私を布団に寝かすとその横に座り「眠れるまで居るから」と私の髪を撫でた。

「俺さ、実は嘘ついてることあるんだ」「何?」「数年前店で本当にサッカーボールプレイした」
「そんなのこのまま有耶無耶にしといてよ」

「悪いことしたり嘘ついたりしたら天罰がくだるんだよ、そのうち週刊誌にサッカーボールプレイの詳細な内容とか載せられそうだから今懺悔する」

「意外と信心深いんだ」「俺育ちいいから」「自分で言っちゃうの?」そう言って二人で笑った。

彼の笑顔を見ていたら心の奥底に仕舞い込んだ気持ちを聞いて貰いたくなった。

「ねぇ、ここでしか言えないことがあるんだ。言ってもいい?」「何でも聞くよ」

「誰にも言えなかったけれど、お母さんのこと実は少し恨んでるんだ」
「そうなの?」

「まず一つ目の恨み言、二十歳の誕生日までは友達も家族もみんな「おめでとう」って祝ってくれてたのに、母さんが翌日にあんな事したから、祝福される日じゃなくなっちゃったんだ。

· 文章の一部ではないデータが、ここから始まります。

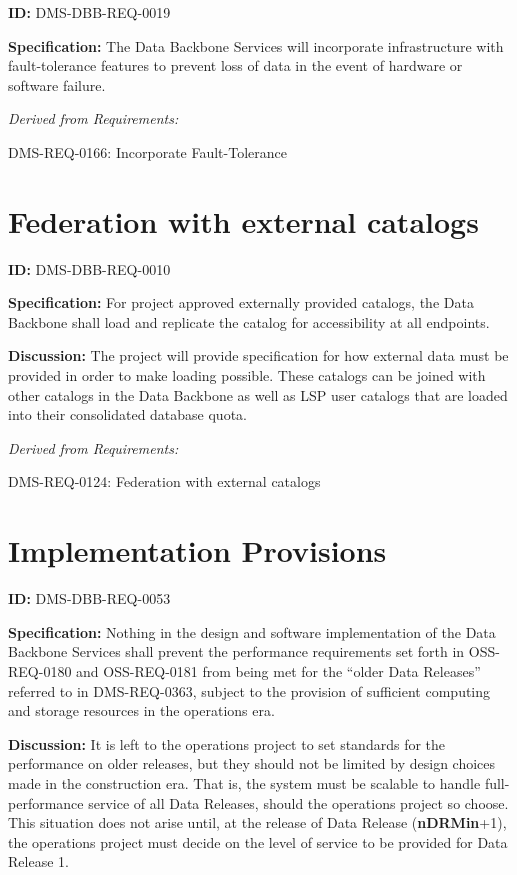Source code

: \documentclass[SE,toc,lsstdraft]{lsstdoc}
\begin{document}
\label{DMS-DBB-REQ-0019}
\textbf{ID:} DMS-DBB-REQ-0019

\textbf{Specification:}
The Data Backbone Services will incorporate infrastructure with fault-tolerance features to prevent loss of data in the event of hardware or software failure.

\emph{Derived from Requirements:}

DMS-REQ-0166:
Incorporate Fault-Tolerance \newline

\section{Federation with external catalogs}

\label{DMS-DBB-REQ-0010}
\textbf{ID:} DMS-DBB-REQ-0010

\textbf{Specification:}
For project approved externally provided catalogs, the Data Backbone shall load and replicate the catalog for accessibility at all endpoints.

\textbf{Discussion:}
The project will provide specification for how external data must be provided in order to make loading possible.    These catalogs can be joined with other catalogs in the Data Backbone as well as LSP user catalogs that are loaded into their consolidated database quota.

\emph{Derived from Requirements:}

DMS-REQ-0124:
Federation with external catalogs \newline

\section{Implementation Provisions}

\label{DMS-DBB-REQ-0053}
\textbf{ID:} DMS-DBB-REQ-0053

\textbf{Specification:}
Nothing in the design and software implementation of the Data Backbone Services shall prevent the performance requirements set forth in OSS-REQ-0180 and OSS-REQ-0181 from being met for the “older Data Releases” referred to in DMS-REQ-0363, subject to the provision of sufficient computing and storage resources in the operations era.

\textbf{Discussion:}
It is left to the operations project to set standards for the performance on older releases, but they should not be limited by design choices made in the construction era. That is, the system must be scalable to handle full-performance service of all Data Releases, should the operations project so choose. This situation does not arise until, at the release of Data Release (\textbf{nDRMin}+1), the operations project must decide on the level of service to be provided for Data Release 1.
\end{document}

その時期になると友達は腫物に触るみたいになるし、智達は不安定になるしさ、母さんも何であの日に発作的にあんなことしたんだろう。

もう三十過ぎてからは年だけ重ねる憂鬱な日だから別にいいんだけど、21歳から29歳までの誕生日もっと楽しくしたかった。これが一つ目の恨み言」

そう言って笑うと彼は優しく髪を撫でた。
「今年の誕生日は何する?」「私の誕生日五月だけど今から考えるの?」
「そうだよ、何でも言ってみて」

五月まで彼は一緒に居てくれるのだろうか

「何だろうな、美味しいピザが食べたいかな」
「それだけでいいの?」
「うん、チーズ好きだし。イタリアに行ってピザ食べるみたいな派手な事より家で美味しいピザ食べて二人で引きこもってたい、私は根が隠キャで地味だから」

彼が五月も一緒に居てくれるなら、他に欲しいものなんてない。そんな事口に出せないけれど。

彼は「俺も女に合わせて派手なことしてきたけど、本当は家にいる方が好きだよ、わかってたけど気が合うな」と笑った。

彼と自分は似ている、細々とした好きなものは違うけれど、大まかなものは同じなのだ。一緒にいて気がとても楽だ、彼もそう思ってくれているのだろうか。